Which means that we can write everything once, and link it together. All the formats are the same, hence trivially compatible.

Procedure

The cookiecutter already contains the mkdocs.yml file, which is -unsurprisingly- the configuration file for your mkdocs project. Using this cookiecutter, you can focus on content. Alongside this configuration file, we also included a demo page; index.md, which is the home page of the documentation website.

For a test drive, you need to know some commands. To build your website (i.e., generate html starting from your markdown sources), you do

mkdocs build

To preview your website locally, you do

mkdocs serve

and surf to localhost:8000. Also note that this server will refresh whenever you alter something on disk (which is nice!), and hence does the build command automatically.

Hosting on Github

Now, the last challenge is to make this website available over the internet. Luckily, mkdocs makes this extremely easy when you want to host on github pages

mkdocs gh-deploy

and your site should be online at; https://eliavw.github.io/also_anomaly_detector/.

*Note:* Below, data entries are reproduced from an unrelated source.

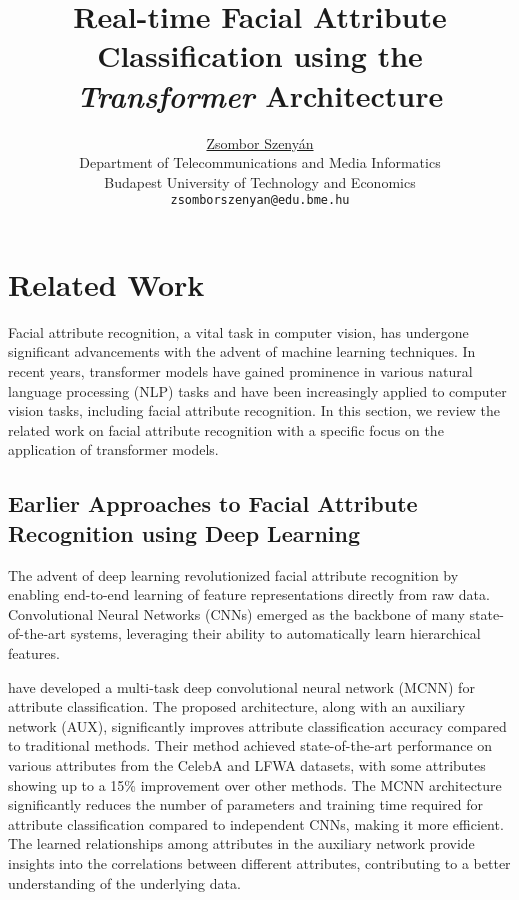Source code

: \documentclass{article}
\title{Real-time Facial Attribute Classification using the \emph{Transformer} Architecture}
\author{ \href{www.linkedin.com/in/zsomborszenyan}{\hspace{1mm}Zsombor Szenyán} \\
  Department of Telecommunications and Media Informatics\\
	Budapest University of Technology and Economics\\
	\texttt{zsomborszenyan@edu.bme.hu} \\
}
\begin{document}
\maketitle






\section{Related Work}
Facial attribute recognition, a vital task in computer vision, has undergone significant advancements with the advent of machine learning techniques. In recent years, transformer models have gained prominence in various natural language processing (NLP) tasks and have been increasingly applied to computer vision tasks, including facial attribute recognition. In this section, we review the related work on facial attribute recognition with a specific focus on the application of transformer models.
\subsection{Earlier Approaches to Facial Attribute Recognition using Deep Learning}
The advent of deep learning revolutionized facial attribute recognition by enabling end-to-end learning of feature representations directly from raw data. Convolutional Neural Networks (CNNs) emerged as the backbone of many state-of-the-art systems, leveraging their ability to automatically learn hierarchical features.

\citet{DBLP:journals/corr/HandC16} have developed a multi-task deep convolutional neural network (MCNN) for attribute classification.
The proposed architecture, along with an auxiliary network (AUX), significantly improves attribute classification accuracy compared to traditional methods.
Their method achieved state-of-the-art performance on various attributes from the CelebA and LFWA datasets, with some attributes showing up to a 15\% improvement over other methods.
The MCNN architecture significantly reduces the number of parameters and training time required for attribute classification compared to independent CNNs, making it more efficient.
The learned relationships among attributes in the auxiliary network provide insights into the correlations between different attributes, contributing to a better understanding of the underlying data.
\end{document}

What happens under the hood is that a mkdocs build is executed, and then the resulting site directory is pushed to the gh pages branch in your repository. From that point on, github takes care of the rest.

Repository Description

Often overlooked, but this is right on top of your repository and hence the absolute perfect place to link to your project website. Hence, a cookiecutter-generated sentence to put there would be;

Anomaly Detection according to ALSO, cf. https://eliavw.github.io/also_anomaly_detector

2.3 Docker

Reproducible containers in their most popular form.

2.4 Singularity

Reproducible containers which can be run on HPC infrastructures.